[Plain-text document sources]
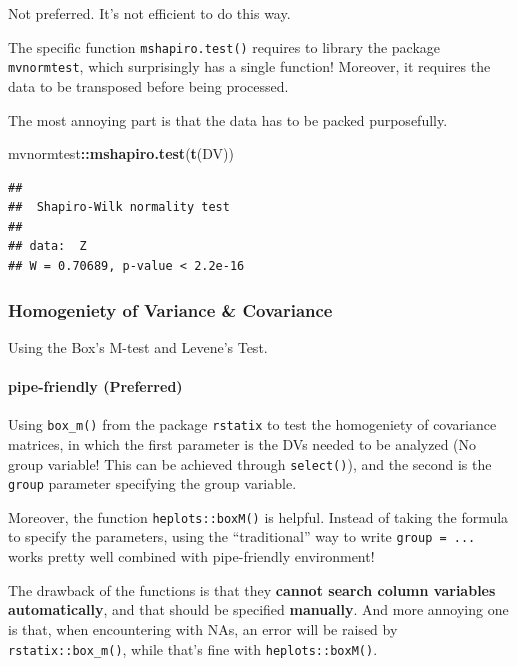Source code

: \documentclass[
]{ctexart}
\newenvironment{Shaded}{\begin{snugshade}}{\end{snugshade}}
\newcommand{\FunctionTok}[1]{\textcolor[rgb]{0.13,0.29,0.53}{\textbf{#1}}}
\newcommand{\NormalTok}[1]{#1}
\newcommand{\SpecialCharTok}[1]{\textcolor[rgb]{0.81,0.36,0.00}{\textbf{#1}}}
\begin{document}
Not preferred. It's not efficient to do this way.

The specific function \texttt{mshapiro.test()} requires to library the
package \texttt{mvnormtest}, which surprisingly has a single function!
Moreover, it requires the data to be transposed before being processed.

The most annoying part is that the data has to be packed purposefully.

\begin{Shaded}
\begin{Highlighting}[]
\NormalTok{mvnormtest}\SpecialCharTok{::}\FunctionTok{mshapiro.test}\NormalTok{(}\FunctionTok{t}\NormalTok{(DV))}
\end{Highlighting}
\end{Shaded}

\begin{verbatim}
## 
##  Shapiro-Wilk normality test
## 
## data:  Z
## W = 0.70689, p-value < 2.2e-16
\end{verbatim}

\hypertarget{homogeniety-of-variance-covariance}{%
\subsubsection{Homogeniety of Variance \&
Covariance}\label{homogeniety-of-variance-covariance}}

Using the Box's M-test and Levene's Test.

\hypertarget{pipe-friendly-preferred-1}{%
\paragraph{pipe-friendly (Preferred)}\label{pipe-friendly-preferred-1}}

Using \texttt{box\_m()} from the package \texttt{rstatix} to test the
homogeniety of covariance matrices, in which the first parameter is the
DVs needed to be analyzed (No group variable! This can be achieved
through \texttt{select()}), and the second is the \texttt{group}
parameter specifying the group variable.

Moreover, the function \texttt{heplots::boxM()} is helpful. Instead of
taking the formula to specify the parameters, using the ``traditional''
way to write \texttt{group\ =\ ...} works pretty well combined with
pipe-friendly environment!

The drawback of the functions is that they \textbf{cannot search column
variables automatically}, and that should be specified
\textbf{manually}. And more annoying one is that, when encountering with
NAs, an error will be raised by \texttt{rstatix::box\_m()}, while that's
fine with \texttt{heplots::boxM()}.
\end{document}
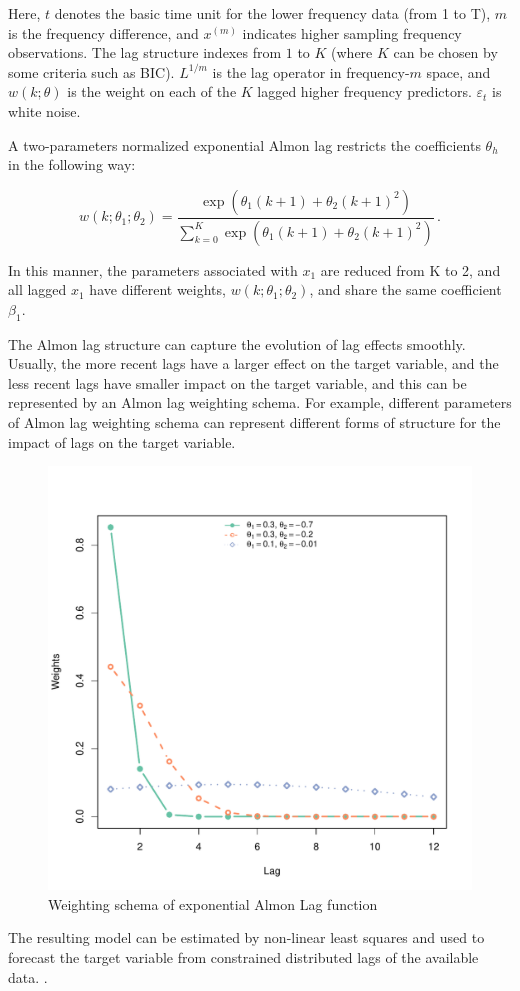 Here, $t$ denotes the basic time unit for the lower frequency data (from 1 to T), $m$ is the frequency difference, and $x^{(m)}$ indicates higher sampling frequency observations. The lag structure indexes from $1$ to $K$ (where $K$ can be chosen by some criteria such as BIC).  $L^{1/m}$ is the lag operator in frequency-$m$ space, and $w(k;\theta)$ is the weight on each of the $K$ lagged higher frequency predictors. $\varepsilon_t$ is white noise. 

A two-parameters normalized exponential Almon lag restricts the coefficients $\theta_h$ in the following way:

$${w(k; \theta_1;\theta_2)=\frac{\exp(\theta_1(k+1)+\theta_2(k+1)^2)}{\sum_{k=0}^K\exp(\theta_1(k+1)+\theta_2 (k+1)^2)}} \, .$$

In this manner, the parameters associated with $x_1$ are reduced from K to 2, and all lagged $x_1$ have different weights, $w(k; \theta_1;\theta_2)$, and share the same coefficient $\beta_1$. 

The Almon lag structure can capture the evolution of lag effects  smoothly. Usually, the more recent lags have a larger effect on the target variable, and the less recent lags have smaller impact on the target variable, and this can be represented by an Almon lag weighting schema. For example, different parameters of  Almon lag weighting schema can represent different forms of structure for the impact of lags on the target variable. 


\begin{figure}[h]
\centering
\includegraphics[width=0.5\linewidth]{Figures/weight}
\caption{Weighting schema of exponential Almon Lag function}
\label{fig:weight}
\end{figure}





The resulting model can be estimated by non-linear least squares and used to forecast the target variable from constrained distributed lags of the available data. \cite{Guerin2013}. 



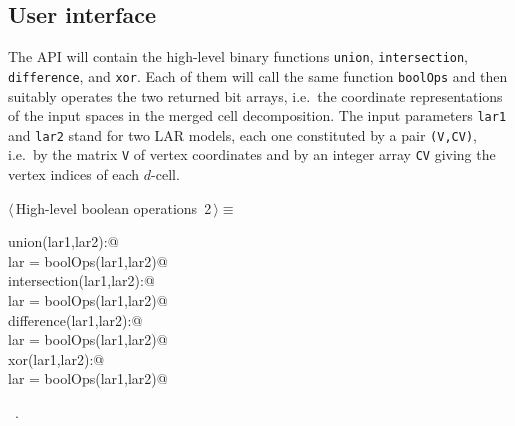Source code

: \documentclass[11pt,oneside]{article}	%
\begin{document}
\subsection{User interface}

The API will contain the high-level binary functions \texttt{union}, \texttt{intersection}, \texttt{difference}, and \texttt{xor}. Each of them will call the same function \texttt{boolOps} and then suitably operates the two returned bit arrays, i.e.~the coordinate representations of the input spaces in the merged cell decomposition. The input parameters \texttt{lar1} and  \texttt{lar2} stand for two LAR models, each one constituted by a pair \texttt{(V,CV)}, i.e.~by the matrix \texttt{V} of vertex coordinates and by an integer array \texttt{CV} giving the vertex indices of each $d$-cell.

\begin{flushleft} \small \label{scrap1}
\protect{}$\langle\,$High-level boolean operations\nobreak\ {\footnotesize 2}$\,\rangle\equiv$
\vspace{-1ex}
\begin{list}{}{} \item
\mbox{}\verb@def union(lar1,lar2):@\\
\mbox{}\verb@   lar = boolOps(lar1,lar2)@\\
\mbox{}\verb@def intersection(lar1,lar2):@\\
\mbox{}\verb@   lar = boolOps(lar1,lar2)@\\
\mbox{}\verb@def difference(lar1,lar2):@\\
\mbox{}\verb@   lar = boolOps(lar1,lar2)@\\
\mbox{}\verb@def xor(lar1,lar2):@\\
\mbox{}\verb@   lar = boolOps(lar1,lar2)@\\
\mbox{}\verb@@{\NWsep}
\end{list}
\vspace{-1ex}
\footnotesize\addtolength{\baselineskip}{-1ex}
\begin{list}{}{\setlength{\itemsep}{-\parsep}\setlength{\itemindent}{-\leftmargin}}
\item \NWtxtMacroRefIn\ .
\end{list}
\end{flushleft}
\end{document}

■ PROMPT ■
Reproduce all the entries above exactly. Include no images.

■ REPLY ■
Source code

: \documentclass[
]{ctexart}
\newenvironment{Shaded}{\begin{snugshade}}{\end{snugshade}}
\newcommand{\FunctionTok}[1]{\textcolor[rgb]{0.13,0.29,0.53}{\textbf{#1}}}
\newcommand{\NormalTok}[1]{#1}
\newcommand{\SpecialCharTok}[1]{\textcolor[rgb]{0.81,0.36,0.00}{\textbf{#1}}}
\begin{document}
Not preferred. It's not efficient to do this way.

The specific function \texttt{mshapiro.test()} requires to library the
package \texttt{mvnormtest}, which surprisingly has a single function!
Moreover, it requires the data to be transposed before being processed.

The most annoying part is that the data has to be packed purposefully.

\begin{Shaded}
\begin{Highlighting}[]
\NormalTok{mvnormtest}\SpecialCharTok{::}\FunctionTok{mshapiro.test}\NormalTok{(}\FunctionTok{t}\NormalTok{(DV))}
\end{Highlighting}
\end{Shaded}

\begin{verbatim}
## 
##  Shapiro-Wilk normality test
## 
## data:  Z
## W = 0.70689, p-value < 2.2e-16
\end{verbatim}

\hypertarget{homogeniety-of-variance-covariance}{%
\subsubsection{Homogeniety of Variance \&
Covariance}\label{homogeniety-of-variance-covariance}}

Using the Box's M-test and Levene's Test.

\hypertarget{pipe-friendly-preferred-1}{%
\paragraph{pipe-friendly (Preferred)}\label{pipe-friendly-preferred-1}}

Using \texttt{box\_m()} from the package \texttt{rstatix} to test the
homogeniety of covariance matrices, in which the first parameter is the
DVs needed to be analyzed (No group variable! This can be achieved
through \texttt{select()}), and the second is the \texttt{group}
parameter specifying the group variable.

Moreover, the function \texttt{heplots::boxM()} is helpful. Instead of
taking the formula to specify the parameters, using the ``traditional''
way to write \texttt{group\ =\ ...} works pretty well combined with
pipe-friendly environment!

The drawback of the functions is that they \textbf{cannot search column
variables automatically}, and that should be specified
\textbf{manually}. And more annoying one is that, when encountering with
NAs, an error will be raised by \texttt{rstatix::box\_m()}, while that's
fine with \texttt{heplots::boxM()}.
\end{document}
 Here, $t$ denotes the basic time unit for the lower frequency data (from 1 to T), $m$ is the frequency difference, and $x^{(m)}$ indicates higher sampling frequency observations. The lag structure indexes from $1$ to $K$ (where $K$ can be chosen by some criteria such as BIC).  $L^{1/m}$ is the lag operator in frequency-$m$ space, and $w(k;\theta)$ is the weight on each of the $K$ lagged higher frequency predictors. $\varepsilon_t$ is white noise. 

A two-parameters normalized exponential Almon lag restricts the coefficients $\theta_h$ in the following way:

$${w(k; \theta_1;\theta_2)=\frac{\exp(\theta_1(k+1)+\theta_2(k+1)^2)}{\sum_{k=0}^K\exp(\theta_1(k+1)+\theta_2 (k+1)^2)}} \, .$$

In this manner, the parameters associated with $x_1$ are reduced from K to 2, and all lagged $x_1$ have different weights, $w(k; \theta_1;\theta_2)$, and share the same coefficient $\beta_1$. 

The Almon lag structure can capture the evolution of lag effects  smoothly. Usually, the more recent lags have a larger effect on the target variable, and the less recent lags have smaller impact on the target variable, and this can be represented by an Almon lag weighting schema. For example, different parameters of  Almon lag weighting schema can represent different forms of structure for the impact of lags on the target variable. 


\begin{figure}[h]
\centering
\includegraphics[width=0.5\linewidth]{Figures/weight}
\caption{Weighting schema of exponential Almon Lag function}
\label{fig:weight}
\end{figure}





The resulting model can be estimated by non-linear least squares and used to forecast the target variable from constrained distributed lags of the available data. \cite{Guerin2013}. 



Source code

: \documentclass[11pt,oneside]{article}	%
\begin{document}
\subsection{User interface}

The API will contain the high-level binary functions \texttt{union}, \texttt{intersection}, \texttt{difference}, and \texttt{xor}. Each of them will call the same function \texttt{boolOps} and then suitably operates the two returned bit arrays, i.e.~the coordinate representations of the input spaces in the merged cell decomposition. The input parameters \texttt{lar1} and  \texttt{lar2} stand for two LAR models, each one constituted by a pair \texttt{(V,CV)}, i.e.~by the matrix \texttt{V} of vertex coordinates and by an integer array \texttt{CV} giving the vertex indices of each $d$-cell.

\begin{flushleft} \small \label{scrap1}
\protect{}$\langle\,$High-level boolean operations\nobreak\ {\footnotesize 2}$\,\rangle\equiv$
\vspace{-1ex}
\begin{list}{}{} \item
\mbox{}\verb@def union(lar1,lar2):@\\
\mbox{}\verb@   lar = boolOps(lar1,lar2)@\\
\mbox{}\verb@def intersection(lar1,lar2):@\\
\mbox{}\verb@   lar = boolOps(lar1,lar2)@\\
\mbox{}\verb@def difference(lar1,lar2):@\\
\mbox{}\verb@   lar = boolOps(lar1,lar2)@\\
\mbox{}\verb@def xor(lar1,lar2):@\\
\mbox{}\verb@   lar = boolOps(lar1,lar2)@\\
\mbox{}\verb@@{\NWsep}
\end{list}
\vspace{-1ex}
\footnotesize\addtolength{\baselineskip}{-1ex}
\begin{list}{}{\setlength{\itemsep}{-\parsep}\setlength{\itemindent}{-\leftmargin}}
\item \NWtxtMacroRefIn\ .
\end{list}
\end{flushleft}
\end{document}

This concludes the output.